Just a little more than a month ago I wrote here about a trading phenomenon called the "climax run." One of the points I was trying to make was that crude oil prices are in a climax run (AKA- "a bubble") just as certainly as housing was a few years back and tech stocks were in 1998-March 2000. The chart above from Thomson (h/t Carpe Diem) depicts this run on oil pretty clearly. Most of the media, including the business media, has been projecting $200/bbl crude and $10+/ gallon gasoline right up to this very morning as if higher prices don't change consumer behavior. Markets don't work that way. They correct. And when they correct after climax runs they usually go down hard.
So why do I bring this up today? Well, in that April post I discussed whether the $120/ bbl price at that time was a top. Of course, my answer was, "who knows?" but I did say it could easily run to $140. Last Thursday (5/22) crude hit $135.09. In little more than two trading days since it's dropped over 6%. When it passed down through $130 lots of selling programs were triggered. Trading curbs? We don't need no stinkin' trading curbs! A great example of how this can work is shown by recent wheat trading. Most people, if asked, would probably say that wheat is going up, up, up in price right now. Wheat certainly was going up in its own climax run but, over the past three months, the price of wheat has plunged over 40%. If crude oil did that we'd have $80 oil by Labor Day. In fact, there may be nothing to stop it from doing just that.

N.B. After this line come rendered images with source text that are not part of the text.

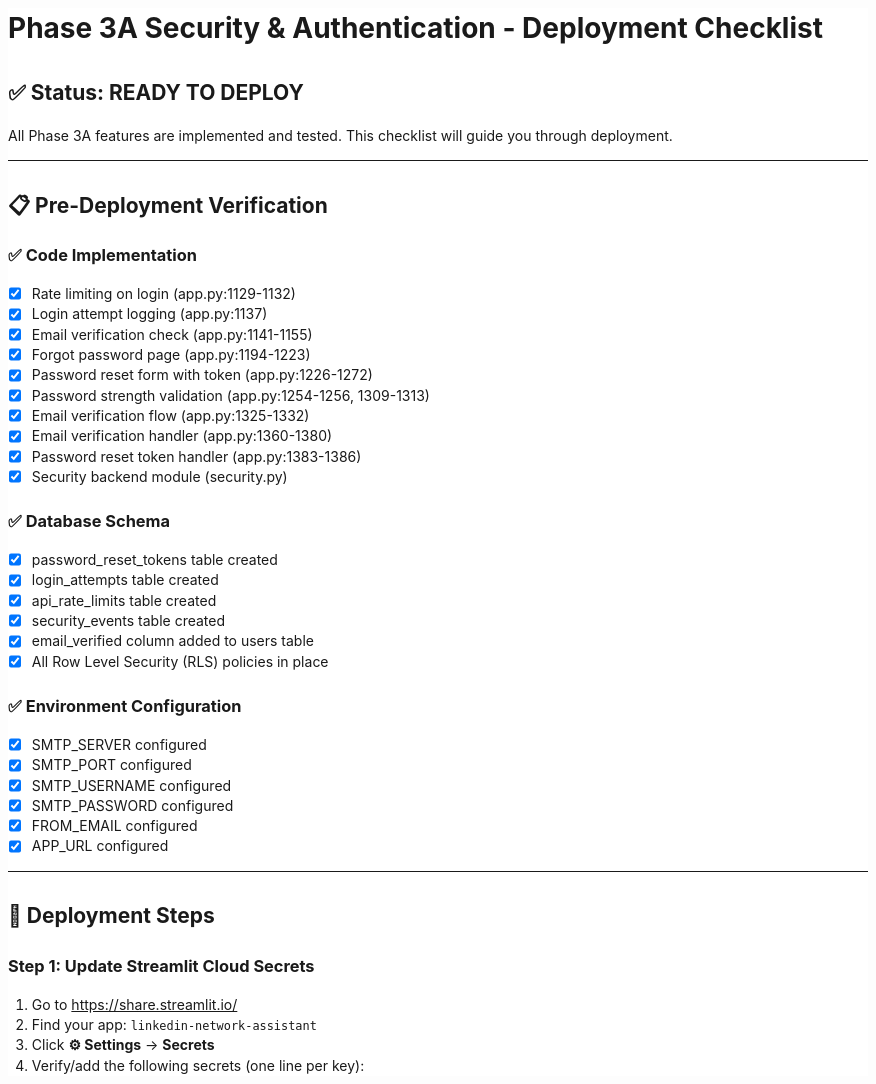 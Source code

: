 # Phase 3A Security & Authentication - Deployment Checklist

## ✅ Status: READY TO DEPLOY

All Phase 3A features are implemented and tested. This checklist will guide you through deployment.

---

## 📋 Pre-Deployment Verification

### ✅ Code Implementation
- [x] Rate limiting on login (app.py:1129-1132)
- [x] Login attempt logging (app.py:1137)
- [x] Email verification check (app.py:1141-1155)
- [x] Forgot password page (app.py:1194-1223)
- [x] Password reset form with token (app.py:1226-1272)
- [x] Password strength validation (app.py:1254-1256, 1309-1313)
- [x] Email verification flow (app.py:1325-1332)
- [x] Email verification handler (app.py:1360-1380)
- [x] Password reset token handler (app.py:1383-1386)
- [x] Security backend module (security.py)

### ✅ Database Schema
- [x] password_reset_tokens table created
- [x] login_attempts table created
- [x] api_rate_limits table created
- [x] security_events table created
- [x] email_verified column added to users table
- [x] All Row Level Security (RLS) policies in place

### ✅ Environment Configuration
- [x] SMTP_SERVER configured
- [x] SMTP_PORT configured
- [x] SMTP_USERNAME configured
- [x] SMTP_PASSWORD configured
- [x] FROM_EMAIL configured
- [x] APP_URL configured

---

## 🚀 Deployment Steps

### Step 1: Update Streamlit Cloud Secrets

1. Go to https://share.streamlit.io/
2. Find your app: `linkedin-network-assistant`
3. Click **⚙️ Settings** → **Secrets**
4. Verify/add the following secrets (one line per key):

Why is this happening now and will it continue? First off, this 6% drop could just be a head fake and oil could still climb further. But, for the moment, let's look at why it's dropping. First and foremost, the dollar has strengthened against other currencies. It's been my contention (with apologies to the great T. Boone Pickens who says it's only about supply/demand tension) that the run up in commodities has been largely due to the weak dollar. Basically, rather than shorting the dollar a trader can achieve the same thing by going long on commodities. The weak dollar is a sign there are too many dollars, otherwise known as inflation. Secondly, US demand is dropping. That's right, you may not have heard about this on the TV or in the newspaper, but demand for gasoline in the US is falling:
--- March 2008... miles driven in US was 11 BILLION miles fewer than March 2007
--- March 2008 was the 5th consecutive month of year-over-year drop in miles driven
--- March 2008 drop was 4.3%, the largest drop since record-keeping started in 1942 and the first time there was a drop in demand in March since 1979
Is the run on crude oil over? Are you shorting oil today? Are you buying dollars?